TASK INSTRUCTIONS:
Only the lines from the start of the data through the line with "- [ ] Update" belong in the copy. Restate them word for word, minus the pictures.

++++ SUPPLIED DATA

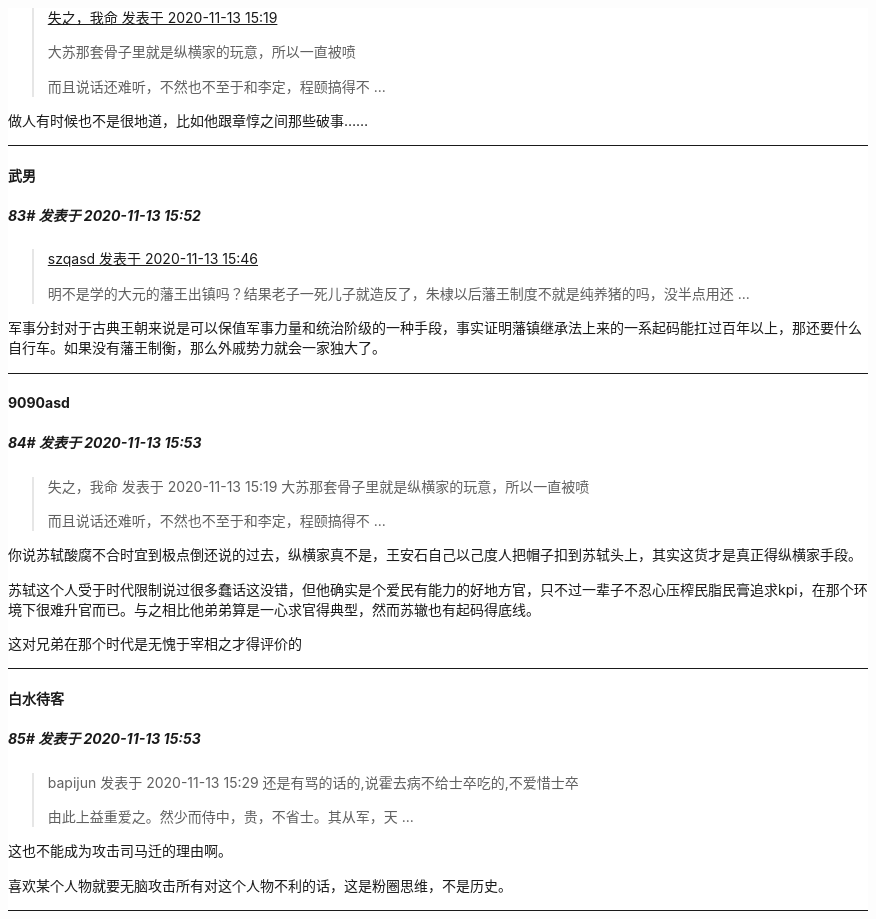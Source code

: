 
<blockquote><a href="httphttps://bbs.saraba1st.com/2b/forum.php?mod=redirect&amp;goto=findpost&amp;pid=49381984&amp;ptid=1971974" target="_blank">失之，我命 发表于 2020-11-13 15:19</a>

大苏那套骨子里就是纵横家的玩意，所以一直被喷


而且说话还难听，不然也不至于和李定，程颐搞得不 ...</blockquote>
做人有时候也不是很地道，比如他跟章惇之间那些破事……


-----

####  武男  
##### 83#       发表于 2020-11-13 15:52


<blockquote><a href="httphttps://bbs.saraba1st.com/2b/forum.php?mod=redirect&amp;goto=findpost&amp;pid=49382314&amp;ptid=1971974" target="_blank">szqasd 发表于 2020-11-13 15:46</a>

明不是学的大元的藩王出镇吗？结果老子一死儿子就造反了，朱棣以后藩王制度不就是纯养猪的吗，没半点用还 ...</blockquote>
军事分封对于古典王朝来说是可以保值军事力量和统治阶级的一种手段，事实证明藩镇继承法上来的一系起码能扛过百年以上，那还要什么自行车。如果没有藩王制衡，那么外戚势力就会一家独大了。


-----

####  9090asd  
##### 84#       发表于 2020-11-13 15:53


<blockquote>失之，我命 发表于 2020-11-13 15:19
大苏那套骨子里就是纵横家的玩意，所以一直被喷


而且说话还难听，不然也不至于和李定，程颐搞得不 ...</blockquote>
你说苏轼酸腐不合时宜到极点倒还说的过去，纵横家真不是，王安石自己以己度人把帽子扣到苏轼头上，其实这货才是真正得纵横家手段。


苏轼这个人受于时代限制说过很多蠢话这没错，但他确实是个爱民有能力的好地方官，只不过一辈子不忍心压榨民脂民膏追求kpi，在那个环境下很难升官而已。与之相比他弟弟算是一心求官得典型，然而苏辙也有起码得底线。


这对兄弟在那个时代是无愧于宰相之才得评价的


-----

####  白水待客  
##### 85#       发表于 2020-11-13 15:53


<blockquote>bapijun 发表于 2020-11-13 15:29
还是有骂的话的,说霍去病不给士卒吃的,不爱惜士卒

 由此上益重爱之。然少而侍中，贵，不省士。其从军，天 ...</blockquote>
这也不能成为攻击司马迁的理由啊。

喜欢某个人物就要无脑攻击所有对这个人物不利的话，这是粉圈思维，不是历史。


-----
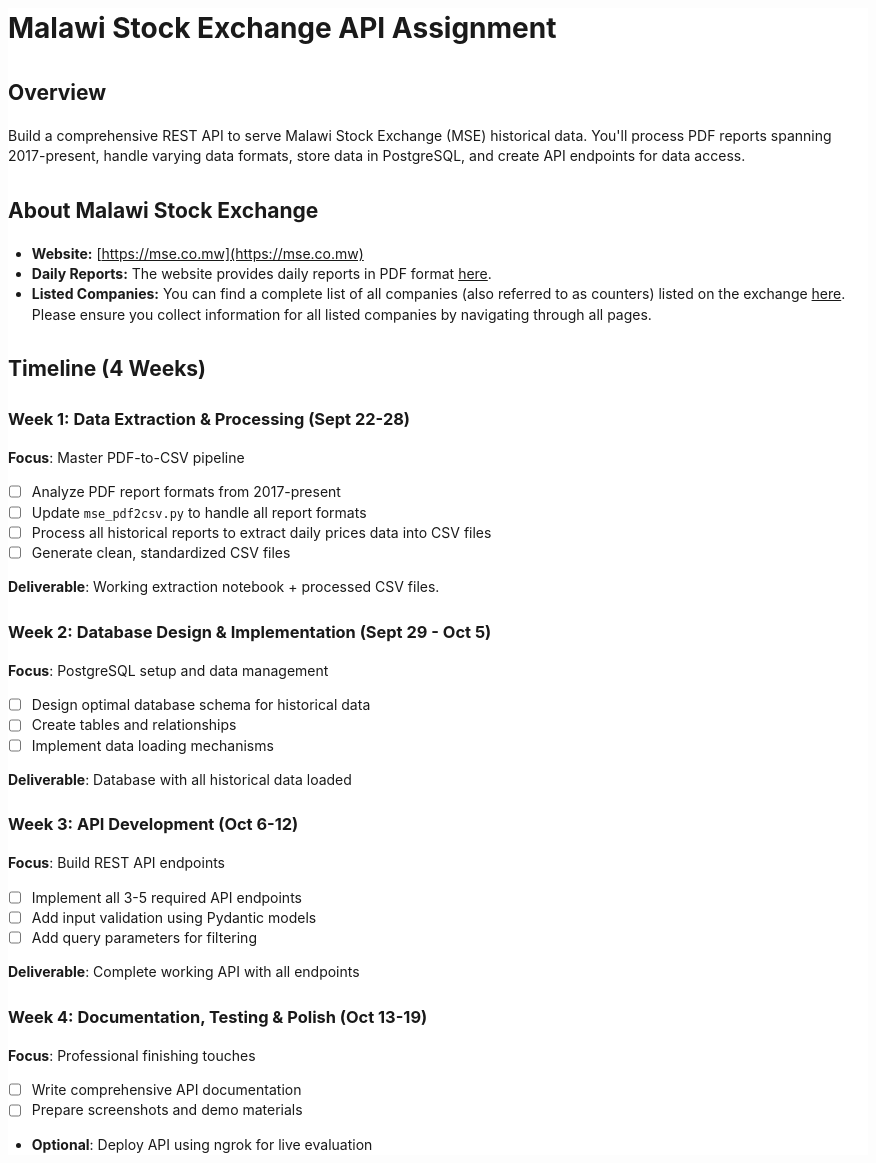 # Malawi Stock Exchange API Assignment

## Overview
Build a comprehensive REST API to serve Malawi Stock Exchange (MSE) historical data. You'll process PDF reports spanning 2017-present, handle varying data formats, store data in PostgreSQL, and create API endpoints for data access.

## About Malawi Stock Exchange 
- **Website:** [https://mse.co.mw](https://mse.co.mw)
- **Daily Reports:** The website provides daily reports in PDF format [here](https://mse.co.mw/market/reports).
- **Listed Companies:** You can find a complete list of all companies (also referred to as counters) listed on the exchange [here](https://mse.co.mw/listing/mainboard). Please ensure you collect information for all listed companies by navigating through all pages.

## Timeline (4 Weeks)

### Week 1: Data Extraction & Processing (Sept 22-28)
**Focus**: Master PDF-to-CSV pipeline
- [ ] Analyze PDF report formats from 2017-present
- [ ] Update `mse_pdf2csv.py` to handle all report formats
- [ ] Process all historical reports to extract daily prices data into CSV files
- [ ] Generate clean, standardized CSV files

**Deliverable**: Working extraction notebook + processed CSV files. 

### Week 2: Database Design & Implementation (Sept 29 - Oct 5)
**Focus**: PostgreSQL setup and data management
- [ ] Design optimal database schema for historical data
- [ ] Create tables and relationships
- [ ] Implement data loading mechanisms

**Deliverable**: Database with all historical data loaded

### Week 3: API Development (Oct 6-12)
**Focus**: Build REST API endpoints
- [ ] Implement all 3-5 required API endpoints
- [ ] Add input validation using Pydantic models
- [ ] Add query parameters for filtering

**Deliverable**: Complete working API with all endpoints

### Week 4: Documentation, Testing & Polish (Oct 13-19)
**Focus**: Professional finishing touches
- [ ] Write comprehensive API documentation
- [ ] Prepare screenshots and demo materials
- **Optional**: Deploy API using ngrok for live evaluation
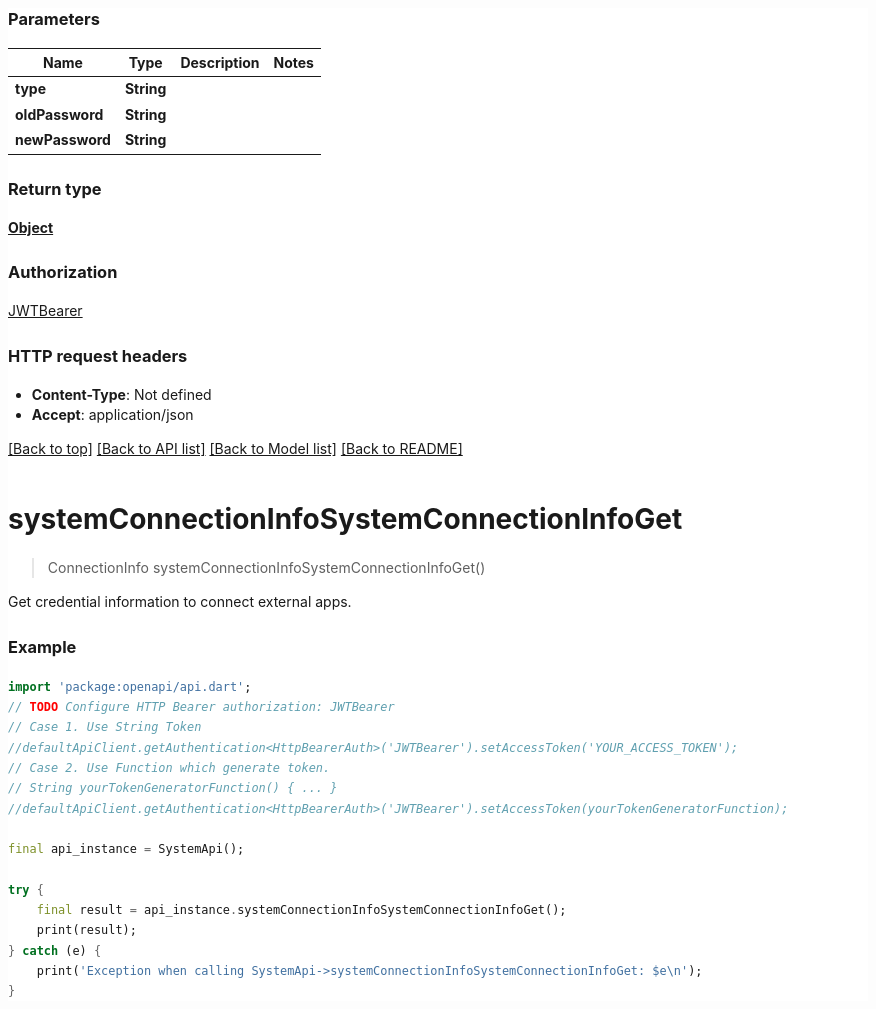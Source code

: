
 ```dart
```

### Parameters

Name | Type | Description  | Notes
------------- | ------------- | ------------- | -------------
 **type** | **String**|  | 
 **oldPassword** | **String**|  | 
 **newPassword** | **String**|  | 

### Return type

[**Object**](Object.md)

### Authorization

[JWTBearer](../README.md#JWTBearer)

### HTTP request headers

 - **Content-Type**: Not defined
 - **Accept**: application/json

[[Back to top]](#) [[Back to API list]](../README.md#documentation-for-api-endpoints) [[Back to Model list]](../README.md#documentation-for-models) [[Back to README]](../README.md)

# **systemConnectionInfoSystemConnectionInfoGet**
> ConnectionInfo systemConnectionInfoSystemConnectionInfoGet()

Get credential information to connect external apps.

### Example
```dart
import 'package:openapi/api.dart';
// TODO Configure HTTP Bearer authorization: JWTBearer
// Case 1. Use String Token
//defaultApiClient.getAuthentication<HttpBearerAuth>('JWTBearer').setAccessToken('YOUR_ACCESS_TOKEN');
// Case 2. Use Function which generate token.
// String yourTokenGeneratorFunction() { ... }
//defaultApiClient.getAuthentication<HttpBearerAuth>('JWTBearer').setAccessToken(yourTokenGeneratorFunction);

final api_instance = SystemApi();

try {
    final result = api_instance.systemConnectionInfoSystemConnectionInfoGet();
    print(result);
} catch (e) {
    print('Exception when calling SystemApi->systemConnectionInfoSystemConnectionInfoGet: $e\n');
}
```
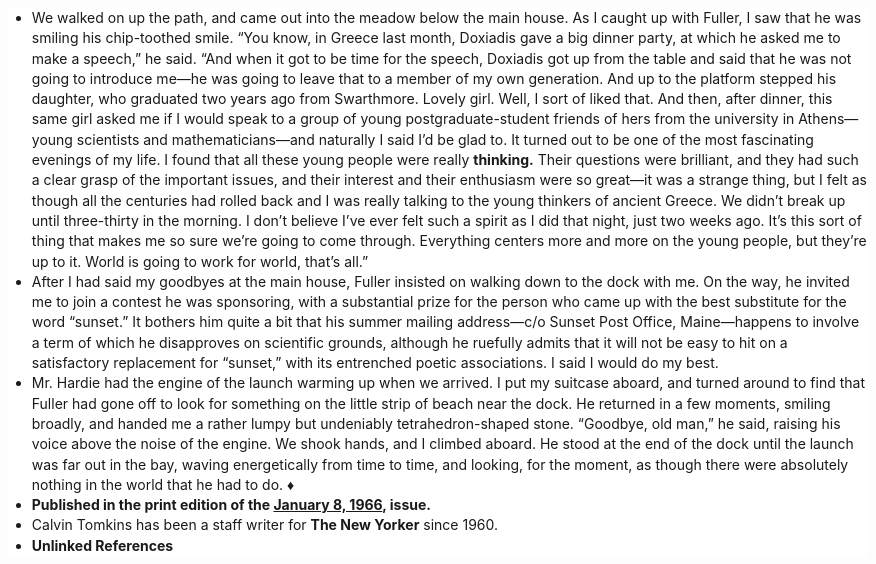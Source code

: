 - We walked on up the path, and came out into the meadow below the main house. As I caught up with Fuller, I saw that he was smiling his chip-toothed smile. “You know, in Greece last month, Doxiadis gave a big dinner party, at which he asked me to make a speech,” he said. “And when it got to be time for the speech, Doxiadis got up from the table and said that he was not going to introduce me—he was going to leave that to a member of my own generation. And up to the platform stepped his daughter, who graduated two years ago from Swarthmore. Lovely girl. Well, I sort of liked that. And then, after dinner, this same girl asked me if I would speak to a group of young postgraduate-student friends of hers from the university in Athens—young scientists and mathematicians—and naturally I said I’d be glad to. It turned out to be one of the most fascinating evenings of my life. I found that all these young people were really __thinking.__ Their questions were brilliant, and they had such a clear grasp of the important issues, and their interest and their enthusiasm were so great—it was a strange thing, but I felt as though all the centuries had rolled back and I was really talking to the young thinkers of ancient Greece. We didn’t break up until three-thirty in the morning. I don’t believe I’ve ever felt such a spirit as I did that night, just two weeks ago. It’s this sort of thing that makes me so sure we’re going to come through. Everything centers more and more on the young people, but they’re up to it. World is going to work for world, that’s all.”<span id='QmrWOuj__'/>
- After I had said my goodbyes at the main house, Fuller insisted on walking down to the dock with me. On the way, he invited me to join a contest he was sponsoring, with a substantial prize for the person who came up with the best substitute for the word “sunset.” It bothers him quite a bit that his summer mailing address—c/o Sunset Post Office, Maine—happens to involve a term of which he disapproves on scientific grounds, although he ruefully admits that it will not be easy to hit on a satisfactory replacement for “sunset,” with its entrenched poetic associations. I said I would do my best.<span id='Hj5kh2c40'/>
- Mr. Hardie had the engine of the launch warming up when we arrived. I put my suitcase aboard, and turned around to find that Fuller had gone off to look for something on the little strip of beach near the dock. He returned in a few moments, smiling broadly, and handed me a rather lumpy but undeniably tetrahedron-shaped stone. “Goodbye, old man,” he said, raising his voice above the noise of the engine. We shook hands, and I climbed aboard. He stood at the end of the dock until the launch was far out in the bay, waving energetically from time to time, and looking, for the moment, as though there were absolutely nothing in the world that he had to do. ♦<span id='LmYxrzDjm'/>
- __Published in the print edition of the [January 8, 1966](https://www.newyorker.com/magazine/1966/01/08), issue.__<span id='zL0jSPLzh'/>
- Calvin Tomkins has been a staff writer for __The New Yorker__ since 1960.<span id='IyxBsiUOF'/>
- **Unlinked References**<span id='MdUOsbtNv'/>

++++++++

EXERCISE RESULT:
Source code

: 
<blockquote><a href="httphttps://bbs.saraba1st.com/2b/forum.php?mod=redirect&amp;goto=findpost&amp;pid=49381984&amp;ptid=1971974" target="_blank">失之，我命 发表于 2020-11-13 15:19</a>

大苏那套骨子里就是纵横家的玩意，所以一直被喷


而且说话还难听，不然也不至于和李定，程颐搞得不 ...</blockquote>
做人有时候也不是很地道，比如他跟章惇之间那些破事……


-----

####  武男  
##### 83#       发表于 2020-11-13 15:52


<blockquote><a href="httphttps://bbs.saraba1st.com/2b/forum.php?mod=redirect&amp;goto=findpost&amp;pid=49382314&amp;ptid=1971974" target="_blank">szqasd 发表于 2020-11-13 15:46</a>

明不是学的大元的藩王出镇吗？结果老子一死儿子就造反了，朱棣以后藩王制度不就是纯养猪的吗，没半点用还 ...</blockquote>
军事分封对于古典王朝来说是可以保值军事力量和统治阶级的一种手段，事实证明藩镇继承法上来的一系起码能扛过百年以上，那还要什么自行车。如果没有藩王制衡，那么外戚势力就会一家独大了。


-----

####  9090asd  
##### 84#       发表于 2020-11-13 15:53


<blockquote>失之，我命 发表于 2020-11-13 15:19
大苏那套骨子里就是纵横家的玩意，所以一直被喷


而且说话还难听，不然也不至于和李定，程颐搞得不 ...</blockquote>
你说苏轼酸腐不合时宜到极点倒还说的过去，纵横家真不是，王安石自己以己度人把帽子扣到苏轼头上，其实这货才是真正得纵横家手段。


苏轼这个人受于时代限制说过很多蠢话这没错，但他确实是个爱民有能力的好地方官，只不过一辈子不忍心压榨民脂民膏追求kpi，在那个环境下很难升官而已。与之相比他弟弟算是一心求官得典型，然而苏辙也有起码得底线。


这对兄弟在那个时代是无愧于宰相之才得评价的


-----

####  白水待客  
##### 85#       发表于 2020-11-13 15:53


<blockquote>bapijun 发表于 2020-11-13 15:29
还是有骂的话的,说霍去病不给士卒吃的,不爱惜士卒

 由此上益重爱之。然少而侍中，贵，不省士。其从军，天 ...</blockquote>
这也不能成为攻击司马迁的理由啊。

喜欢某个人物就要无脑攻击所有对这个人物不利的话，这是粉圈思维，不是历史。


-----
 # Malawi Stock Exchange API Assignment

## Overview
Build a comprehensive REST API to serve Malawi Stock Exchange (MSE) historical data. You'll process PDF reports spanning 2017-present, handle varying data formats, store data in PostgreSQL, and create API endpoints for data access.

## About Malawi Stock Exchange 
- **Website:** [https://mse.co.mw](https://mse.co.mw)
- **Daily Reports:** The website provides daily reports in PDF format [here](https://mse.co.mw/market/reports).
- **Listed Companies:** You can find a complete list of all companies (also referred to as counters) listed on the exchange [here](https://mse.co.mw/listing/mainboard). Please ensure you collect information for all listed companies by navigating through all pages.

## Timeline (4 Weeks)

### Week 1: Data Extraction & Processing (Sept 22-28)
**Focus**: Master PDF-to-CSV pipeline
- [ ] Analyze PDF report formats from 2017-present
- [ ] Update `mse_pdf2csv.py` to handle all report formats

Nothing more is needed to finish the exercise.